## REQUIRED ACTION
From the entries provided below, copy each line that contains the word "emit".

## GIVEN RECORDS
++++++++++
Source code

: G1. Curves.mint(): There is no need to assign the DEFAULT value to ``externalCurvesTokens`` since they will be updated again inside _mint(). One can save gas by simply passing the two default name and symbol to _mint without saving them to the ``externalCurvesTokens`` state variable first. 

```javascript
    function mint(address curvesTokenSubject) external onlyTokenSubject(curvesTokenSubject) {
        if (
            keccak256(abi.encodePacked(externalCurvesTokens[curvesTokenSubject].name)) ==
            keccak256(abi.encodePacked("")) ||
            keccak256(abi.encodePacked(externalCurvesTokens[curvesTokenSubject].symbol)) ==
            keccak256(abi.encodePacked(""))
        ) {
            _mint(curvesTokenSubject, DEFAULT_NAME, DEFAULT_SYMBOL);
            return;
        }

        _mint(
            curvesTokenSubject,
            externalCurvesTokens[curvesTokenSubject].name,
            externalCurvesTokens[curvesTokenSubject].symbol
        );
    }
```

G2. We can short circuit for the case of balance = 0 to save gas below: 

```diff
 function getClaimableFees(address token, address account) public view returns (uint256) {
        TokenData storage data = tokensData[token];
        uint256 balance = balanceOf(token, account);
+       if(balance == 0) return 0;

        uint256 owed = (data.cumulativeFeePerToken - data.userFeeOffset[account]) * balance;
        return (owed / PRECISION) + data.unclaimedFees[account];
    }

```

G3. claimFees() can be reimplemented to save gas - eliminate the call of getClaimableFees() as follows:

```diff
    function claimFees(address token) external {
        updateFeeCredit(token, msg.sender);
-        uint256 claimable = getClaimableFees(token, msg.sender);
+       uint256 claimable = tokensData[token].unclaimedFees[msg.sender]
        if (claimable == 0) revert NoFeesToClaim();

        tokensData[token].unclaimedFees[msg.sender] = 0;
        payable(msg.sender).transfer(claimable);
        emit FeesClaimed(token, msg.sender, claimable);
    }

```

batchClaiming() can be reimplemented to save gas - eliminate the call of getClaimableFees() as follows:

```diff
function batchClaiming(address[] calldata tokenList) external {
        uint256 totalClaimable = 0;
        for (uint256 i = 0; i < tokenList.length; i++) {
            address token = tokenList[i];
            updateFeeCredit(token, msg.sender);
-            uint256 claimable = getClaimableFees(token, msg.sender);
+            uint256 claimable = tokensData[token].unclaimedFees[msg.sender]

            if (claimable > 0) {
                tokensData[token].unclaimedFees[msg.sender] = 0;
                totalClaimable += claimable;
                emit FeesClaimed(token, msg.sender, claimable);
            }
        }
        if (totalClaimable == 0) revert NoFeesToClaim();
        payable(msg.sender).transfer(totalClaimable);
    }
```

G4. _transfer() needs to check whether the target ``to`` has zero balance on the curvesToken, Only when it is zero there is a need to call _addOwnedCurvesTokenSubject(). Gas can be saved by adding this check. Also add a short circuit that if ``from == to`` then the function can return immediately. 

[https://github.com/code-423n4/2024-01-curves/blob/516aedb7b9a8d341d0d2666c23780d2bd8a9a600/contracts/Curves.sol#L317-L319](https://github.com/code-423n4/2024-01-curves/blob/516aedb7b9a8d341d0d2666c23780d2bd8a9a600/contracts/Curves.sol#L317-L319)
++++++++++
## ANSWER AREA
        emit FeesClaimed(token, msg.sender, claimable);
                emit FeesClaimed(token, msg.sender, claimable);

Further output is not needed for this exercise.